- Task prompt -
Below are some records; retype all of them exactly.

▼

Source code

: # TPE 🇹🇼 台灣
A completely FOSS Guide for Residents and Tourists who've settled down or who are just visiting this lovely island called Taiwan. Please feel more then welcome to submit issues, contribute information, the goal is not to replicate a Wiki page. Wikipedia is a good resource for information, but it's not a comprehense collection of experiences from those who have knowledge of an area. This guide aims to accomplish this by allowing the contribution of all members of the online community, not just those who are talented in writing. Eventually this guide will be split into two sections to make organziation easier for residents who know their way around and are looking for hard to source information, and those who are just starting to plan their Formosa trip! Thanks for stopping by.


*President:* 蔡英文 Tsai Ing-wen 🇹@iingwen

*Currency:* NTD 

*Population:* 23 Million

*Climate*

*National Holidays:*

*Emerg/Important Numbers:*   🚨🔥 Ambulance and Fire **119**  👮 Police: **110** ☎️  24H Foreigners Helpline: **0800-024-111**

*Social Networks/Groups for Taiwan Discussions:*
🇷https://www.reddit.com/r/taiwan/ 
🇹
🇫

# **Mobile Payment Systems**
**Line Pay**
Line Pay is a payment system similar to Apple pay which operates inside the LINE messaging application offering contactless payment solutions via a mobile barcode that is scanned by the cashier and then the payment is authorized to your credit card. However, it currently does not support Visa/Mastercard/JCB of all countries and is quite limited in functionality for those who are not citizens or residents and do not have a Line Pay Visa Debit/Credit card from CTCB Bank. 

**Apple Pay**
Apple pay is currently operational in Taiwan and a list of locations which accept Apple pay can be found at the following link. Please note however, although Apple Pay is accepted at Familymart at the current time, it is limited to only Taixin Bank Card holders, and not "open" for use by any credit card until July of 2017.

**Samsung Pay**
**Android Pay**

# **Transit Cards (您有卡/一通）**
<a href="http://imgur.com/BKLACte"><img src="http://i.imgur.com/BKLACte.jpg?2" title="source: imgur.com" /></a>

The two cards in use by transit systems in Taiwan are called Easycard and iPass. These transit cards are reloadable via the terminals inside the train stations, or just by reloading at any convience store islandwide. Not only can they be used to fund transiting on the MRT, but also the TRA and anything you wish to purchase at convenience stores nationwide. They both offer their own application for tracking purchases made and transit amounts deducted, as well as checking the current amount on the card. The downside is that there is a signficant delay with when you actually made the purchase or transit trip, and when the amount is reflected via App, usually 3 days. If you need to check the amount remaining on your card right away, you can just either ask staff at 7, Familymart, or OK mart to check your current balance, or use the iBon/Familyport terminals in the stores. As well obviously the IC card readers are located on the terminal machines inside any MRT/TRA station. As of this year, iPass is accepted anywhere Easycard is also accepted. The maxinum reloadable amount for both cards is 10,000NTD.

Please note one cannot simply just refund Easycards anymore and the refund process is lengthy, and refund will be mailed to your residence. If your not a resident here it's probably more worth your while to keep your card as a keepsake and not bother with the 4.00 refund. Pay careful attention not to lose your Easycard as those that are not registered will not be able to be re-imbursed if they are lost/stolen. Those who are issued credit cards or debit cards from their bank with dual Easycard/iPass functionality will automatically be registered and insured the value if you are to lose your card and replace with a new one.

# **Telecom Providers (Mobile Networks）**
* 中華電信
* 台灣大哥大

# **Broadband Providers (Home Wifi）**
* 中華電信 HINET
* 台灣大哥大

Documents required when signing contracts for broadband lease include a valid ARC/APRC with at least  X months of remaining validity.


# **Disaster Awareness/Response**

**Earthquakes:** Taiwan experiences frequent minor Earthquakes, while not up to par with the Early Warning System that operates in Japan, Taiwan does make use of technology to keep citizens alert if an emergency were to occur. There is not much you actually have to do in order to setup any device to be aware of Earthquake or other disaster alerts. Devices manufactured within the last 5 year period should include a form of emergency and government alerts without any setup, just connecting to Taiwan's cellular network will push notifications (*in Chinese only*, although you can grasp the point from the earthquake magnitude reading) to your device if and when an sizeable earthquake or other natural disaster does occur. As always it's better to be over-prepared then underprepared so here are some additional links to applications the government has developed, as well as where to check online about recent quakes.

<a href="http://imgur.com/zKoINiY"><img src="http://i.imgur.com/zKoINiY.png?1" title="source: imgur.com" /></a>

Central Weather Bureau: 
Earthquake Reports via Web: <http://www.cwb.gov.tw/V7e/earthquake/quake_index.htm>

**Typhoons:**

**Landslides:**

▲

- Task answer -
Source code

: # TPE 🇹🇼 台灣
A completely FOSS Guide for Residents and Tourists who've settled down or who are just visiting this lovely island called Taiwan. Please feel more then welcome to submit issues, contribute information, the goal is not to replicate a Wiki page. Wikipedia is a good resource for information, but it's not a comprehense collection of experiences from those who have knowledge of an area. This guide aims to accomplish this by allowing the contribution of all members of the online community, not just those who are talented in writing. Eventually this guide will be split into two sections to make organziation easier for residents who know their way around and are looking for hard to source information, and those who are just starting to plan their Formosa trip! Thanks for stopping by.


*President:* 蔡英文 Tsai Ing-wen 🇹@iingwen

*Currency:* NTD 

*Population:* 23 Million

*Climate*

*National Holidays:*

*Emerg/Important Numbers:*   🚨🔥 Ambulance and Fire **119**  👮 Police: **110** ☎️  24H Foreigners Helpline: **0800-024-111**

*Social Networks/Groups for Taiwan Discussions:*
🇷https://www.reddit.com/r/taiwan/ 
🇹
🇫

# **Mobile Payment Systems**
**Line Pay**
Line Pay is a payment system similar to Apple pay which operates inside the LINE messaging application offering contactless payment solutions via a mobile barcode that is scanned by the cashier and then the payment is authorized to your credit card. However, it currently does not support Visa/Mastercard/JCB of all countries and is quite limited in functionality for those who are not citizens or residents and do not have a Line Pay Visa Debit/Credit card from CTCB Bank. 

**Apple Pay**
Apple pay is currently operational in Taiwan and a list of locations which accept Apple pay can be found at the following link. Please note however, although Apple Pay is accepted at Familymart at the current time, it is limited to only Taixin Bank Card holders, and not "open" for use by any credit card until July of 2017.

**Samsung Pay**
**Android Pay**

# **Transit Cards (您有卡/一通）**
<a href="http://imgur.com/BKLACte"><img src="http://i.imgur.com/BKLACte.jpg?2" title="source: imgur.com" /></a>

The two cards in use by transit systems in Taiwan are called Easycard and iPass. These transit cards are reloadable via the terminals inside the train stations, or just by reloading at any convience store islandwide. Not only can they be used to fund transiting on the MRT, but also the TRA and anything you wish to purchase at convenience stores nationwide. They both offer their own application for tracking purchases made and transit amounts deducted, as well as checking the current amount on the card. The downside is that there is a signficant delay with when you actually made the purchase or transit trip, and when the amount is reflected via App, usually 3 days. If you need to check the amount remaining on your card right away, you can just either ask staff at 7, Familymart, or OK mart to check your current balance, or use the iBon/Familyport terminals in the stores. As well obviously the IC card readers are located on the terminal machines inside any MRT/TRA station. As of this year, iPass is accepted anywhere Easycard is also accepted. The maxinum reloadable amount for both cards is 10,000NTD.

Please note one cannot simply just refund Easycards anymore and the refund process is lengthy, and refund will be mailed to your residence. If your not a resident here it's probably more worth your while to keep your card as a keepsake and not bother with the 4.00 refund. Pay careful attention not to lose your Easycard as those that are not registered will not be able to be re-imbursed if they are lost/stolen. Those who are issued credit cards or debit cards from their bank with dual Easycard/iPass functionality will automatically be registered and insured the value if you are to lose your card and replace with a new one.

# **Telecom Providers (Mobile Networks）**
* 中華電信
* 台灣大哥大

# **Broadband Providers (Home Wifi）**
* 中華電信 HINET
* 台灣大哥大

Documents required when signing contracts for broadband lease include a valid ARC/APRC with at least  X months of remaining validity.


# **Disaster Awareness/Response**

**Earthquakes:** Taiwan experiences frequent minor Earthquakes, while not up to par with the Early Warning System that operates in Japan, Taiwan does make use of technology to keep citizens alert if an emergency were to occur. There is not much you actually have to do in order to setup any device to be aware of Earthquake or other disaster alerts. Devices manufactured within the last 5 year period should include a form of emergency and government alerts without any setup, just connecting to Taiwan's cellular network will push notifications (*in Chinese only*, although you can grasp the point from the earthquake magnitude reading) to your device if and when an sizeable earthquake or other natural disaster does occur. As always it's better to be over-prepared then underprepared so here are some additional links to applications the government has developed, as well as where to check online about recent quakes.

<a href="http://imgur.com/zKoINiY"><img src="http://i.imgur.com/zKoINiY.png?1" title="source: imgur.com" /></a>

Central Weather Bureau: 
Earthquake Reports via Web: <http://www.cwb.gov.tw/V7e/earthquake/quake_index.htm>

**Typhoons:**

**Landslides:**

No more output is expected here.